Tuesday, June 24, 2014

Crime: Venezuelan Man Arrested for Threatening Newtown Residents After School Shooting Tragedy

U.S. Attorney’s Office 
District of Connecticut

Deirdre M. Daly, United States Attorney for the District of Connecticut, and Patricia M. Ferrick, Special Agent in Charge of the New Haven Division of the Federal Bureau of Investigation, today announced that WILFRIDO A. CARDENAS HOFFMAN, 30, of El Hatillo, Venezuela, was arrested on June 21 in Miami on a federal criminal complaint charging him with making numerous threatening phone calls to residents of Newtown, Connecticut, shortly after the Sandy Hook Elementary School shooting tragedy in December 2012.

On May 20, 2013, CARDENAS HOFFMAN was charged in a criminal complaint with transmitting threats in interstate or foreign commerce to injure the person of another. According to the complaint, a redacted copy of which was unsealed today, CARDENAS HOFFMAN made numerous phone calls to residents of Newtown on December 16, 2012, two days after the shooting that claimed 26 lives at Sandy Hook Elementary School in Newtown. In one of the telephone calls, HOFFMAN allegedly stated: “This is Adam Lanza. I’m gonna [expletive] kill you. You’re dead. You’re dead. You hear me? You’re dead.” In another phone call, HOFFMAN allegedly stated: “This is Adam Lanza. I’m gonna kill you. You’re dead. With my machine gun. You’re dead [expletive].”

CARDENAS HOFFMAN was arrested on Saturday as he transitioned through Miami International Airport en route to Mexico from Venezuela. He made his initial appearance today before U.S. Magistrate Judge William C. Turnoff in the Southern District of Florida and is scheduled to return to court on Thursday at 10 a.m. for a detention hearing.

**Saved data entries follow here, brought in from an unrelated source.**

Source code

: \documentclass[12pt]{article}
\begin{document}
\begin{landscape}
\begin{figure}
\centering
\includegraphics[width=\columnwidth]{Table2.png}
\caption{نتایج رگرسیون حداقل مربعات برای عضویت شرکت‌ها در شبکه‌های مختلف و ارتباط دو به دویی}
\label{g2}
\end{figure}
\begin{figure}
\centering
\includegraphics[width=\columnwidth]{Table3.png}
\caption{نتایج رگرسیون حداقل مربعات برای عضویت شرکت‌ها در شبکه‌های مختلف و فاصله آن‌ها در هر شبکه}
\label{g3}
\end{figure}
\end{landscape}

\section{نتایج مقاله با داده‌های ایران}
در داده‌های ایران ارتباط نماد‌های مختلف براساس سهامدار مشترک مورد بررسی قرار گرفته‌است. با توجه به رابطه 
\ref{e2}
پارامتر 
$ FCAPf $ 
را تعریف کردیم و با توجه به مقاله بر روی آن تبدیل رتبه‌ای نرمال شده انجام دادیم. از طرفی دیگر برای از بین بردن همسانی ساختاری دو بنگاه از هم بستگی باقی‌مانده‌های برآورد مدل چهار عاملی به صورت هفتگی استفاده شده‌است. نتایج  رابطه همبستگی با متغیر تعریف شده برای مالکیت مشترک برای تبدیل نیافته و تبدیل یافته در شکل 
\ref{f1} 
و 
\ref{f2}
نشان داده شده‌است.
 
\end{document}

“This complaint charges that Cardenas Hoffman made dozens of threatening telephone calls to residents of Newtown when they were suffering from one of the worst tragedies in our nation’s history,” stated U.S. Attorney Daly. “Threatening such vulnerable people is reprehensible and inhuman criminal conduct. Further, it inappropriately stressed law enforcement resources at a critically demanding time. This case demonstrates the resolve of our office and the FBI to arrest individuals who believe that international boundaries will protect them from prosecution in the United States.”

“The motivation to catch criminals runs deep within the FBI, but the pursuit of criminals who prey on innocent victims motivates agents like nothing else,” stated FBI Special Agent in Charge Ferrick. “That someone can so callously prey on a community with such hate and vitriol is beyond comprehension. This arrest, a year and a half after the Newtown tragedy, speaks to the unrelenting commitment and compassion for victims and their families and sends an important warning to those inclined to commit similar crimes. The FBI’s reach is exceptionally far and wide and equally enduring.”

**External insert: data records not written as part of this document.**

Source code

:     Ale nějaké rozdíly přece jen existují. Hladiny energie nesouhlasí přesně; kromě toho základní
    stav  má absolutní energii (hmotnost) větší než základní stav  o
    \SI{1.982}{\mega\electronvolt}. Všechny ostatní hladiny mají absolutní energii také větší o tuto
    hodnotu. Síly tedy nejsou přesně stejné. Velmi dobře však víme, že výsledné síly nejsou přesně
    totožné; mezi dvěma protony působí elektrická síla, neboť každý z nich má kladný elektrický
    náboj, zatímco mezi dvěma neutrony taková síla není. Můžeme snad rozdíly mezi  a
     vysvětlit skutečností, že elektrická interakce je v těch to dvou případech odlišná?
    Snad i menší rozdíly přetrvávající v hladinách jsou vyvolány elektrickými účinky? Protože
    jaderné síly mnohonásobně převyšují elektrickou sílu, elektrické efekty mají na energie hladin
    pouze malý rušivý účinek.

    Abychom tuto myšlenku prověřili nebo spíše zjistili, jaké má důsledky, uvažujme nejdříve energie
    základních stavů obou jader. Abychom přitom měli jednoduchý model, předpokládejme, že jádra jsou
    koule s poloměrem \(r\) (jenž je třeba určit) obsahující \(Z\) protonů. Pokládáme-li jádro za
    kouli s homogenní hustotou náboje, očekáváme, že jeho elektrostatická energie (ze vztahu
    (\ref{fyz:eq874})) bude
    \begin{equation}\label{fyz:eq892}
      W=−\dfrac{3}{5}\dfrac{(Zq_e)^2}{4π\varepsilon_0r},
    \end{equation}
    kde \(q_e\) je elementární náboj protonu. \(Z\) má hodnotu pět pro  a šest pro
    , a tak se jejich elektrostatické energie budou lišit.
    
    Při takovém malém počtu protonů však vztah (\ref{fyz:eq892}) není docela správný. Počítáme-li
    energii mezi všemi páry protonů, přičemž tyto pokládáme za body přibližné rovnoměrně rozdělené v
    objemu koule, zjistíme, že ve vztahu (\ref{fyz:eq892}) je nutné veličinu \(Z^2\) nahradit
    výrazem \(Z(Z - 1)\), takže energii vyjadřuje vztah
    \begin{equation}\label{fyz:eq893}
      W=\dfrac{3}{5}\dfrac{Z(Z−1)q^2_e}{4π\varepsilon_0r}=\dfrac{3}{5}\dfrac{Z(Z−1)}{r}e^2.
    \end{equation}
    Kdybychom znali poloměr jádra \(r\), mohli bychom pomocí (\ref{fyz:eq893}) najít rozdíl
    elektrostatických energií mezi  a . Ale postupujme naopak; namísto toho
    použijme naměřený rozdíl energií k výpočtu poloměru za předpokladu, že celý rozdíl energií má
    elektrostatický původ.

The charge of transmitting threats in interstate or foreign commerce carries a maximum term of imprisonment of five years and a fine of up to $250,000.

U.S. Attorney Daly stressed that the filing of a criminal complaint is not evidence of guilt. The charges in a criminal complaint are only allegations, and a defendant is presumed innocent unless and until proven guilty beyond a reasonable doubt.

This matter is being investigated by the Federal Bureau of Investigation and prosecuted by Assistant U.S. Attorneys Edward Chang and Krishna Patel, with the assistance of the U.S. Attorney’s Office for the Southern District of Florida and Assistant U.S. Attorney Sarah Schall.